A wide class of matrix elliptic second-order differential operators $\mathcal{A}=\mathcal{A}(\mathbf{x},\mathbf{D})$ with periodic coefficients, acting in $L_2(\mathbb{R}^d;\mathbb{C}^n)$, is studied. The operator $\mathcal{A}$ is assumed to admit a factorization of the form $\mathcal{A}=\mathcal{X}^*\mathcal{X}$, where $\mathcal{X}$ is a homogeneous first-order differential operator. An approximation for the operator exponential $e^{-\mathcal{A}\tau}$ as $\tau\rightarrow\infty$ in the $(L_2(\mathbb{R}^d;\mathbb{C}^n))$-operator norm is obtained, with error estimate of the order of $\tau^{-1}$. In the approximation, a corrector is taken into account.

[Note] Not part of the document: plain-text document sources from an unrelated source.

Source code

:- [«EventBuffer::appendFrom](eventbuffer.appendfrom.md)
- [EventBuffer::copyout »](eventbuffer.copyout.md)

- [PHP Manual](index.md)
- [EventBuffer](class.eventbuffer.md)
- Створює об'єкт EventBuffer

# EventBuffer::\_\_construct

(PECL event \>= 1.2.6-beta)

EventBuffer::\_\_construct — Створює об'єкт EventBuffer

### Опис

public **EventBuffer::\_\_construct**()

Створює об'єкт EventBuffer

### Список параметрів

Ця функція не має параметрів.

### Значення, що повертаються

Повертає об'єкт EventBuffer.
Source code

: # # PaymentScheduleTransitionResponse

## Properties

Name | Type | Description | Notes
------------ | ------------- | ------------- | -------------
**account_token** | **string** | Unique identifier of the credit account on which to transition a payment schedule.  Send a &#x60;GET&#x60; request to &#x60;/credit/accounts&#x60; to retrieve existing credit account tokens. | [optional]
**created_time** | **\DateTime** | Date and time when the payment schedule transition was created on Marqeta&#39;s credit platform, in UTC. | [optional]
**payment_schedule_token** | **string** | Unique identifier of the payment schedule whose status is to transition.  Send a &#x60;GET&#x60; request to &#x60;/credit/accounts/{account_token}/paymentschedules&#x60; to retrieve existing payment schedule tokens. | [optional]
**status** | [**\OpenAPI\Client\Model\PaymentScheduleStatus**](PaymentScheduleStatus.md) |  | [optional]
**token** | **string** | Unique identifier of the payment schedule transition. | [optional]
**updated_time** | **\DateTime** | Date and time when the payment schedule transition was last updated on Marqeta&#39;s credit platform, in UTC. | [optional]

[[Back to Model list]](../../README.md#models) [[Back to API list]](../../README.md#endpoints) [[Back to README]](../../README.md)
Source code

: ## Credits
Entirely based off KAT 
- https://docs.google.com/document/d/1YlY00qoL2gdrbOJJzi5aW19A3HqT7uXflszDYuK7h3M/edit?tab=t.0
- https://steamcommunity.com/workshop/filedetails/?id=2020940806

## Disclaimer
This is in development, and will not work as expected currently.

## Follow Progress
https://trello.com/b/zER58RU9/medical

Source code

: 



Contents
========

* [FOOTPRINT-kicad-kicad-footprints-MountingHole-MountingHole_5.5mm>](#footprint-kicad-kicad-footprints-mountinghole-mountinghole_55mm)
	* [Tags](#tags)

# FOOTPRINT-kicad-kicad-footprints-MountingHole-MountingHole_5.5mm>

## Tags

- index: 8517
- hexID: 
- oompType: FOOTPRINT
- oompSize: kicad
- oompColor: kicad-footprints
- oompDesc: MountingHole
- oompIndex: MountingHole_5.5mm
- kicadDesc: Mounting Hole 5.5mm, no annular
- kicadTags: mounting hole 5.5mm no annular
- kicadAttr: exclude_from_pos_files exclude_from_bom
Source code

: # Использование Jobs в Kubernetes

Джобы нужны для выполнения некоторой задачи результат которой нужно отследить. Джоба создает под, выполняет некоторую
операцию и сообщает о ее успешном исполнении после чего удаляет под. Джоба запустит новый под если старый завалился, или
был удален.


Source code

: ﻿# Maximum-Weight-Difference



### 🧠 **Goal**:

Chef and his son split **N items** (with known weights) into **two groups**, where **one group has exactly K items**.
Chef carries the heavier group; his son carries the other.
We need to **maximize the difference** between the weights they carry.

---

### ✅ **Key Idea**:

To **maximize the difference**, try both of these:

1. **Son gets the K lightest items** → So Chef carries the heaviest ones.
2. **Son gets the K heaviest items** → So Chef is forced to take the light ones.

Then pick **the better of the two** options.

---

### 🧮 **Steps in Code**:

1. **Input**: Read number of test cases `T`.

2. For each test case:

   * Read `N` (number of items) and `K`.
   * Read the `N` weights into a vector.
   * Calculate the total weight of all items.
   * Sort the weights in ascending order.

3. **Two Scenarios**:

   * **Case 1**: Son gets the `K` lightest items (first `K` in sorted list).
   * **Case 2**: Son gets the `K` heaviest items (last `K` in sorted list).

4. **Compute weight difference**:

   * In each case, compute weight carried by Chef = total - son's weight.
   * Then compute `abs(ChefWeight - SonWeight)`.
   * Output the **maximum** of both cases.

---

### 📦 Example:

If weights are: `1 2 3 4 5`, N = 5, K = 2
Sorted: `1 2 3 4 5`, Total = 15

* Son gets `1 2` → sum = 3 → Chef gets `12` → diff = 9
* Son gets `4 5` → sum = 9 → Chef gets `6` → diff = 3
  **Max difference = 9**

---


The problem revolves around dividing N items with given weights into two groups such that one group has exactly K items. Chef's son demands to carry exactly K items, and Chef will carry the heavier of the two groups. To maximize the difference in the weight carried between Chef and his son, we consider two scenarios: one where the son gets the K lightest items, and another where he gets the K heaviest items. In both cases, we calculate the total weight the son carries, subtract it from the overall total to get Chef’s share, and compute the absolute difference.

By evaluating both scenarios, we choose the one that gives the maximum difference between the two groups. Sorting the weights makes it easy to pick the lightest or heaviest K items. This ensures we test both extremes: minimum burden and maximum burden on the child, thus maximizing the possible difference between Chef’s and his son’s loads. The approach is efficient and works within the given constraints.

The result is applied to the study of homogenization for solutions of the Cauchy problem $\partial_\tau\mathbf{u}_\varepsilon= -\mathcal{A}_\varepsilon\mathbf{u}_\varepsilon$, where $\mathcal{A}_\varepsilon=\mathcal{A}(\mathbf{x}/\varepsilon,\mathbf{D})$. An approximation with corrector for $\mathbf{u}_\varepsilon$ in the $(L_2(\mathbb{R}^d;\mathbb{C}^n))$-norm is obtained for fixed $\tau>0$, with error estimate of the order of $\varepsilon^2$.